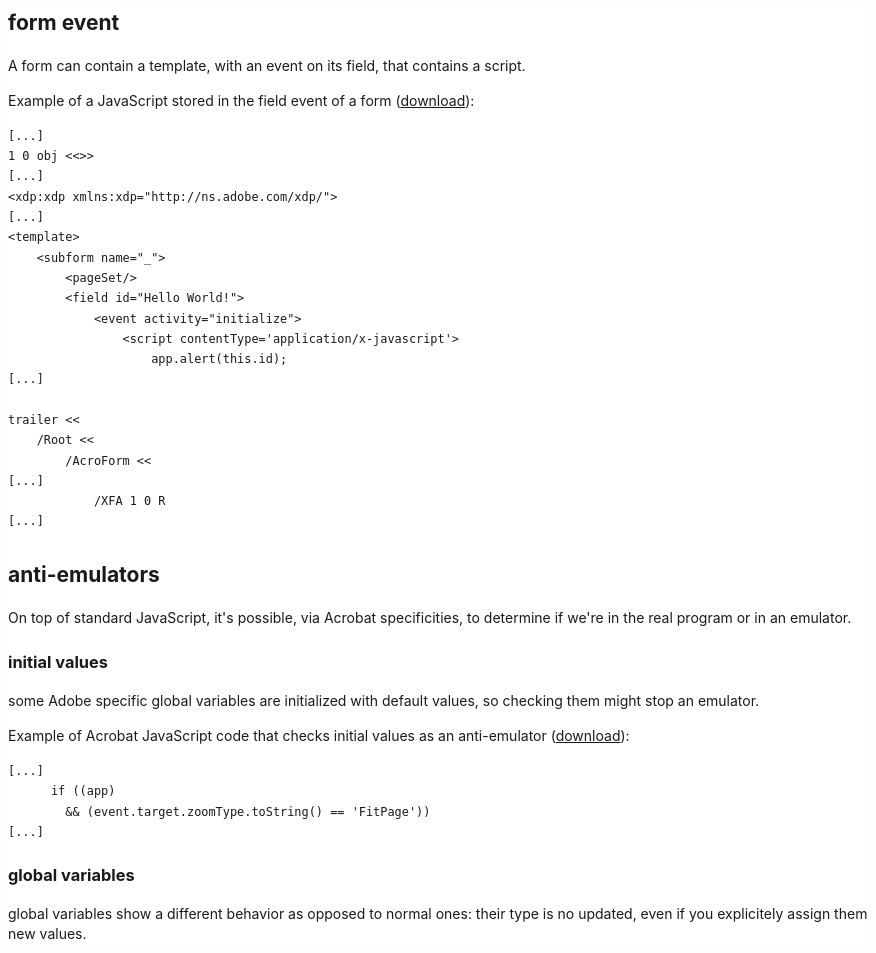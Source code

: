 
## form event
A form can contain a template, with an event on its field, that contains a script.

 Example of a JavaScript stored in the field event of a form ([download](http://corkami.googlecode.com/svn-history/trunk/misc/pdf/formevent_js.pdf)):

```
[...]
1 0 obj <<>>
[...]
<xdp:xdp xmlns:xdp="http://ns.adobe.com/xdp/">
[...]
<template>
    <subform name="_">
        <pageSet/>
        <field id="Hello World!">
            <event activity="initialize">
                <script contentType='application/x-javascript'>
                    app.alert(this.id);
[...]

trailer <<
    /Root <<
        /AcroForm <<
[...]
            /XFA 1 0 R
[...]
```


## anti-emulators
On top of standard JavaScript, it's possible, via Acrobat specificities, to determine if we're in the real program or in an emulator.
### initial values
some Adobe specific global variables are initialized with default values, so checking them might stop an emulator.

 Example of Acrobat JavaScript code that checks initial values as an anti-emulator ([download](http://corkami.googlecode.com/svn/!svn/bc/480/trunk/misc/pdf/js-trick-initvalues.pdf)):

```
[...]
      if ((app)
        && (event.target.zoomType.toString() == 'FitPage'))
[...]
```


### global variables
global variables show a different behavior as opposed to normal ones: their type is no updated, even if you explicitely assign them new values.
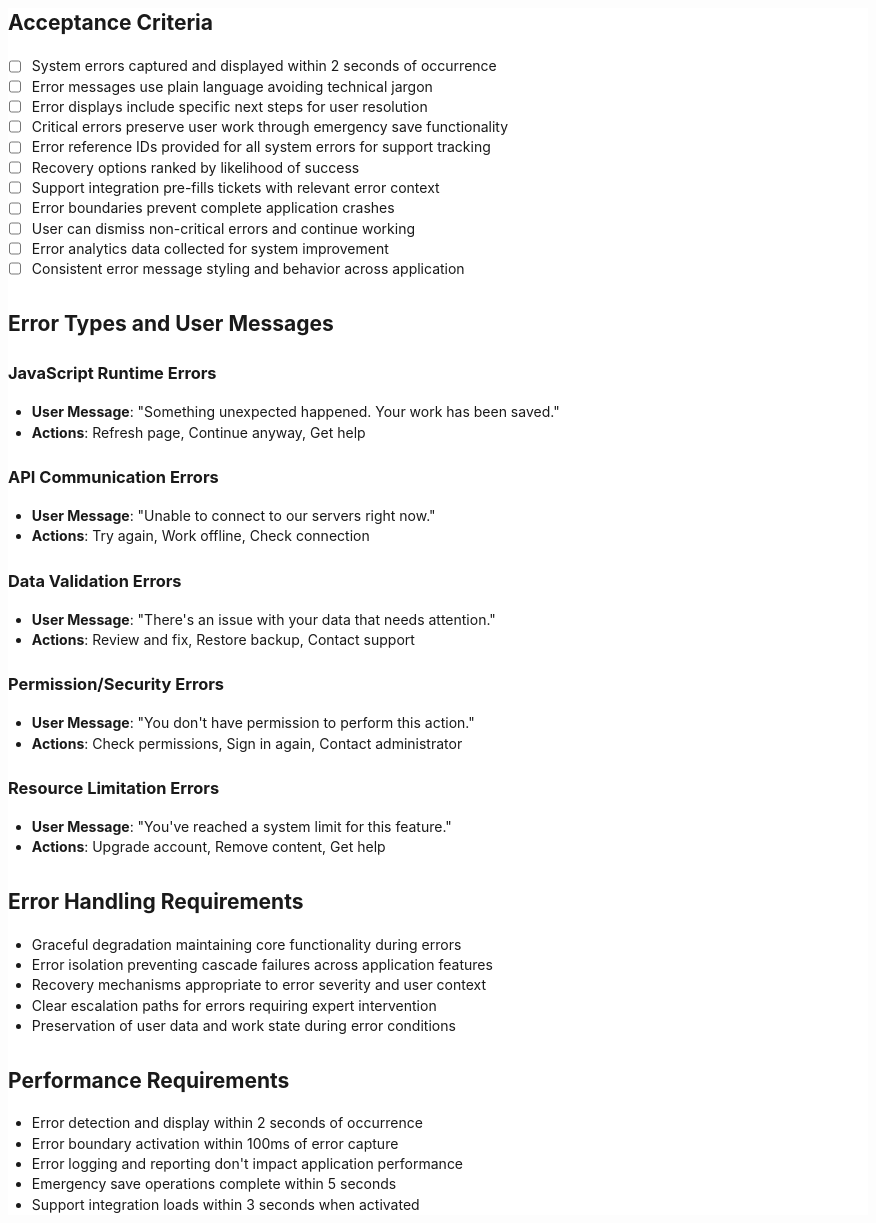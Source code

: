 ## Acceptance Criteria
- [ ] System errors captured and displayed within 2 seconds of occurrence
- [ ] Error messages use plain language avoiding technical jargon
- [ ] Error displays include specific next steps for user resolution
- [ ] Critical errors preserve user work through emergency save functionality
- [ ] Error reference IDs provided for all system errors for support tracking
- [ ] Recovery options ranked by likelihood of success
- [ ] Support integration pre-fills tickets with relevant error context
- [ ] Error boundaries prevent complete application crashes
- [ ] User can dismiss non-critical errors and continue working
- [ ] Error analytics data collected for system improvement
- [ ] Consistent error message styling and behavior across application

## Error Types and User Messages

### JavaScript Runtime Errors
- **User Message**: "Something unexpected happened. Your work has been saved."
- **Actions**: Refresh page, Continue anyway, Get help

### API Communication Errors
- **User Message**: "Unable to connect to our servers right now."
- **Actions**: Try again, Work offline, Check connection

### Data Validation Errors
- **User Message**: "There's an issue with your data that needs attention."
- **Actions**: Review and fix, Restore backup, Contact support

### Permission/Security Errors
- **User Message**: "You don't have permission to perform this action."
- **Actions**: Check permissions, Sign in again, Contact administrator

### Resource Limitation Errors
- **User Message**: "You've reached a system limit for this feature."
- **Actions**: Upgrade account, Remove content, Get help

## Error Handling Requirements
- Graceful degradation maintaining core functionality during errors
- Error isolation preventing cascade failures across application features
- Recovery mechanisms appropriate to error severity and user context
- Clear escalation paths for errors requiring expert intervention
- Preservation of user data and work state during error conditions

## Performance Requirements
- Error detection and display within 2 seconds of occurrence
- Error boundary activation within 100ms of error capture
- Error logging and reporting don't impact application performance
- Emergency save operations complete within 5 seconds
- Support integration loads within 3 seconds when activated
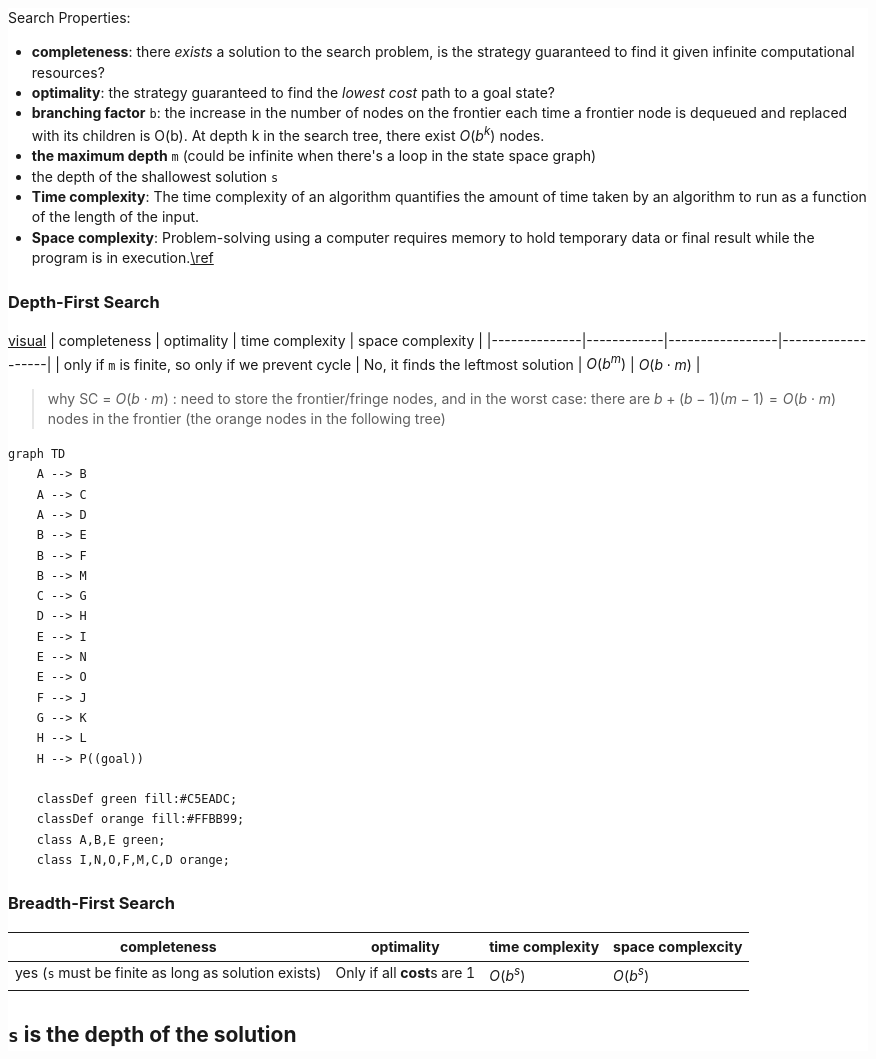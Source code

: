 Search Properties:
- **completeness**: there *exists* a solution to the search problem, is the strategy guaranteed to find it given infinite computational resources?
- **optimality**: the strategy guaranteed to find the *lowest cost* path to a goal state?
- **branching factor** `b`: the increase in the number of nodes on the frontier each time a frontier node is dequeued and replaced with its children is O(b). At depth k in the search tree, there exist $O(b^k)$ nodes.
- **the maximum depth** `m` (could be infinite when there's a loop in the state space graph)
- the depth of the shallowest solution `s`
- **Time complexity**: The time complexity of an algorithm quantifies the amount of time taken by an algorithm to run as a function of the length of the input.
- **Space complexity**: Problem-solving using a computer requires memory to hold temporary data or final result while the program is in execution.[\ref](https://www.geeksforgeeks.org/time-complexity-and-space-complexity/) 

### Depth-First Search
[visual](https://visualgo.net/en/dfsbfs)
| completeness | optimality | time complexity | space complexity |
|--------------|------------|-----------------|-------------------|
| only if `m` is finite, so only if we prevent cycle | No, it finds the leftmost solution | $O(b^m)$ | $O(b \cdot m)$ |

> why SC = $O(b \cdot m)$ :
> need to store the frontier/fringe nodes, and in the worst case:
> there are $b+(b-1)(m-1)=O(b \cdot m)$ nodes in the frontier (the orange nodes in the following tree)
```mermaid
graph TD
    A --> B
    A --> C
    A --> D
    B --> E
    B --> F
    B --> M
    C --> G
    D --> H
    E --> I
    E --> N
    E --> O
    F --> J
    G --> K
    H --> L
    H --> P((goal))
    
    classDef green fill:#C5EADC;
    classDef orange fill:#FFBB99;
    class A,B,E green;
    class I,N,O,F,M,C,D orange;
```

### Breadth-First Search
| completeness | optimality | time complexity | space complexcity |
|--------------|------------|-----------------|-------------------|
| yes (`s` must be finite as long as solution exists) | Only if all **cost**s are 1 | $O(b^s)$ | $O(b^s)$ |
`s` is the depth of the solution
---
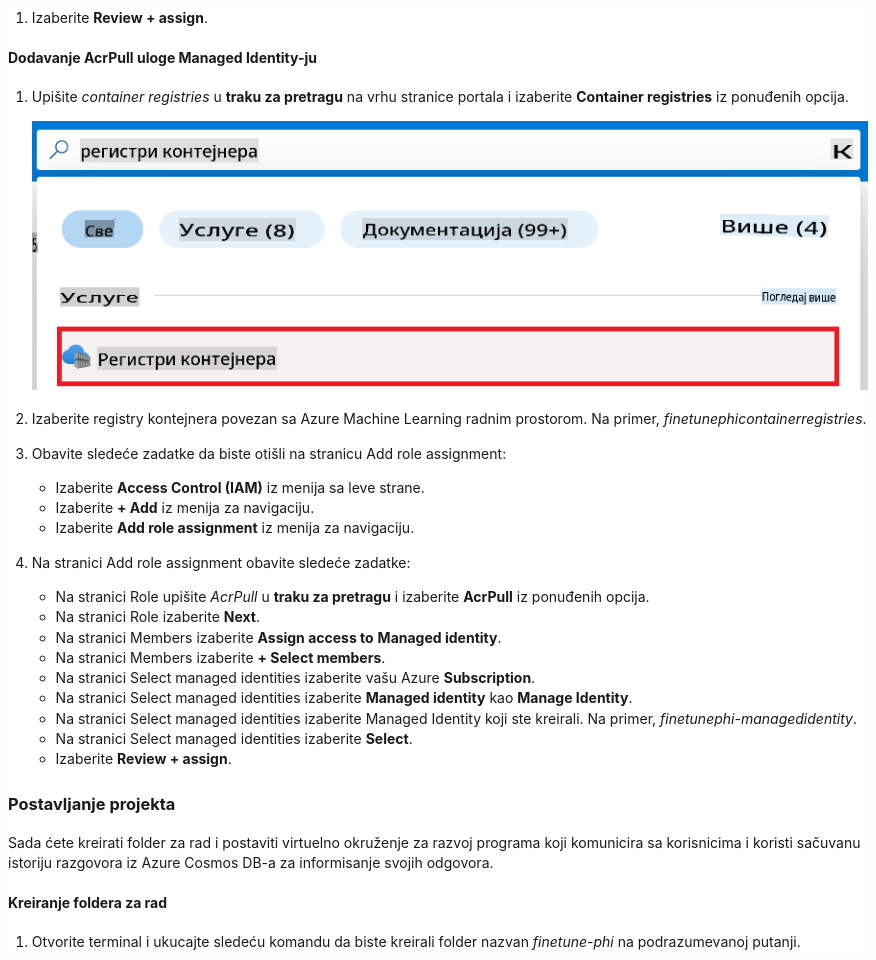 1. Izaberite **Review + assign**.

#### Dodavanje AcrPull uloge Managed Identity-ju

1. Upišite *container registries* u **traku za pretragu** na vrhu stranice portala i izaberite **Container registries** iz ponuđenih opcija.

    ![Type container registries.](../../../../../../translated_images/01-11-type-container-registries.62e58403d73d16a0cc715571c8a7b4105a0e97b1422aa5f26106aff1c0e8a47d.sr.png)

1. Izaberite registry kontejnera povezan sa Azure Machine Learning radnim prostorom. Na primer, *finetunephicontainerregistries*.

1. Obavite sledeće zadatke da biste otišli na stranicu Add role assignment:

    - Izaberite **Access Control (IAM)** iz menija sa leve strane.
    - Izaberite **+ Add** iz menija za navigaciju.
    - Izaberite **Add role assignment** iz menija za navigaciju.

1. Na stranici Add role assignment obavite sledeće zadatke:

    - Na stranici Role upišite *AcrPull* u **traku za pretragu** i izaberite **AcrPull** iz ponuđenih opcija.
    - Na stranici Role izaberite **Next**.
    - Na stranici Members izaberite **Assign access to** **Managed identity**.
    - Na stranici Members izaberite **+ Select members**.
    - Na stranici Select managed identities izaberite vašu Azure **Subscription**.
    - Na stranici Select managed identities izaberite **Managed identity** kao **Manage Identity**.
    - Na stranici Select managed identities izaberite Managed Identity koji ste kreirali. Na primer, *finetunephi-managedidentity*.
    - Na stranici Select managed identities izaberite **Select**.
    - Izaberite **Review + assign**.

### Postavljanje projekta

Sada ćete kreirati folder za rad i postaviti virtuelno okruženje za razvoj programa koji komunicira sa korisnicima i koristi sačuvanu istoriju razgovora iz Azure Cosmos DB-a za informisanje svojih odgovora.

#### Kreiranje foldera za rad

1. Otvorite terminal i ukucajte sledeću komandu da biste kreirali folder nazvan *finetune-phi* na podrazumevanoj putanji.
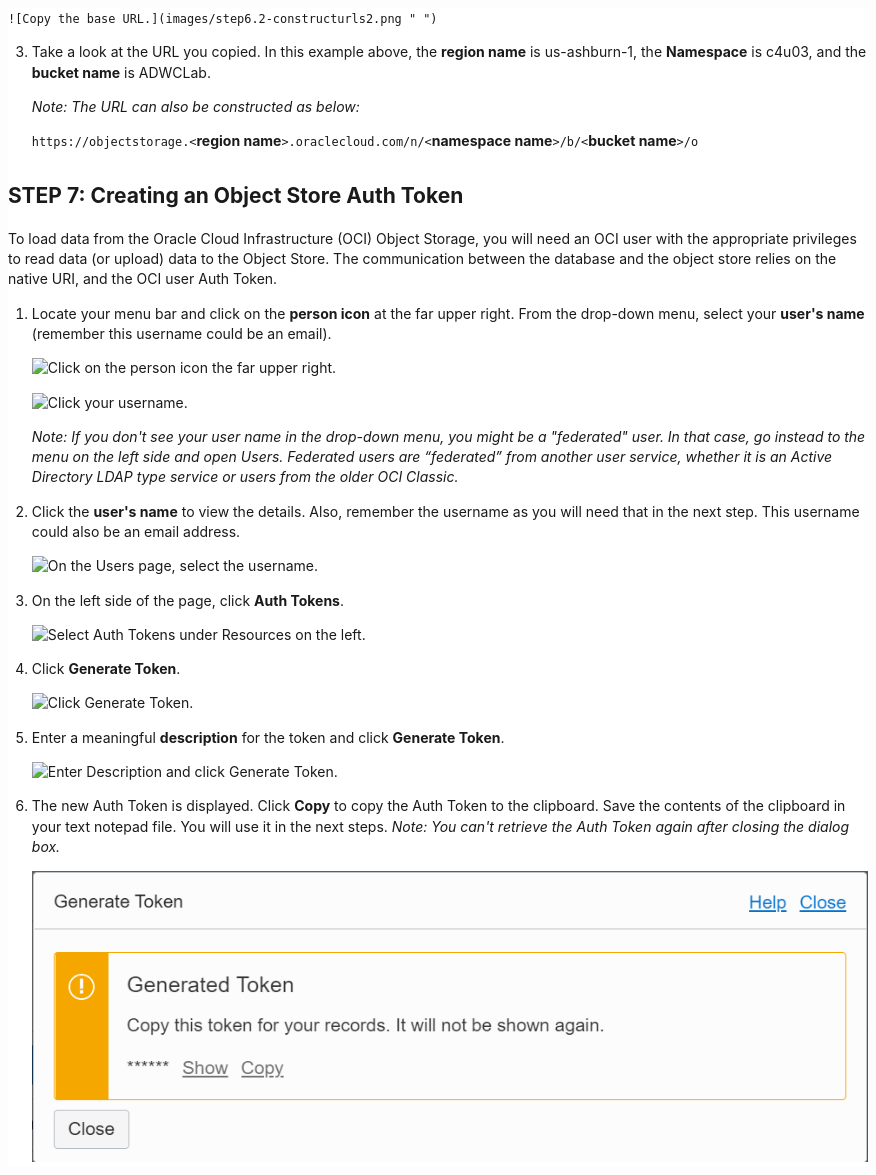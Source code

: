     ![Copy the base URL.](images/step6.2-constructurls2.png " ")

3. Take a look at the URL you copied. In this example above, the **region name** is us-ashburn-1, the **Namespace** is c4u03, and the **bucket name** is ADWCLab.

    *Note: The URL can also be constructed as below:*

    `https://objectstorage.<`**region name**`>.oraclecloud.com/n/<`**namespace name**`>/b/<`**bucket name**`>/o`

## **STEP 7**: Creating an Object Store Auth Token

To load data from the Oracle Cloud Infrastructure (OCI) Object Storage, you will need an OCI user with the appropriate privileges to read data (or upload) data to the Object Store. The communication between the database and the object store relies on the native URI, and the OCI user Auth Token.

1. Locate your menu bar and click on the **person icon** at the far upper right.  From the drop-down menu, select your **user's name** (remember this username could be an email).

    ![Click on the person icon the far upper right.](./images/navigate-to-auth-token-2.png " ")

    ![Click your username.](./images/navigate-to-auth-token.png " ")

    *Note: If you don't see your user name in the drop-down menu, you might be a "federated" user. In that case, go instead to the menu on the left side and open Users. Federated users are “federated” from another user service, whether it is an Active Directory LDAP type service or users from the older OCI Classic.*

2. Click the **user's name** to view the details.  Also, remember the username as you will need that in the next step. This username could also be an email address.

    ![On the Users page, select the username.](./images/Create_Swift_Password_02.jpg " ")

3. On the left side of the page, click **Auth Tokens**.

    ![Select Auth Tokens under Resources on the left.](./images/snap0015308.jpg " ")

4. Click **Generate Token**.

    ![Click Generate Token.](./images/snap0015309.jpg " ")

5. Enter a meaningful **description** for the token and click **Generate Token**.

    ![Enter Description and click Generate Token.](./images/snap0015310.jpg " ")

6.  The new Auth Token is displayed. Click **Copy** to copy the Auth Token to the clipboard. Save the contents of the clipboard in your text notepad file. You will use it in the next steps. *Note: You can't retrieve the Auth Token again after closing the dialog box.*

    ![](./images/generated-token.png " ")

* Description of the task:
Quote the lines above exactly, starting with the one that has "1. Izaberite **Review + assign**." and ending with the one that has "1. Upišite *container"; drop the pictures and include nothing else.

* Written answer:
 1. Izaberite **Review + assign**.

#### Dodavanje AcrPull uloge Managed Identity-ju

1. Upišite *container registries* u **traku za pretragu** na vrhu stranice portala i izaberite **Container registries** iz ponuđenih opcija.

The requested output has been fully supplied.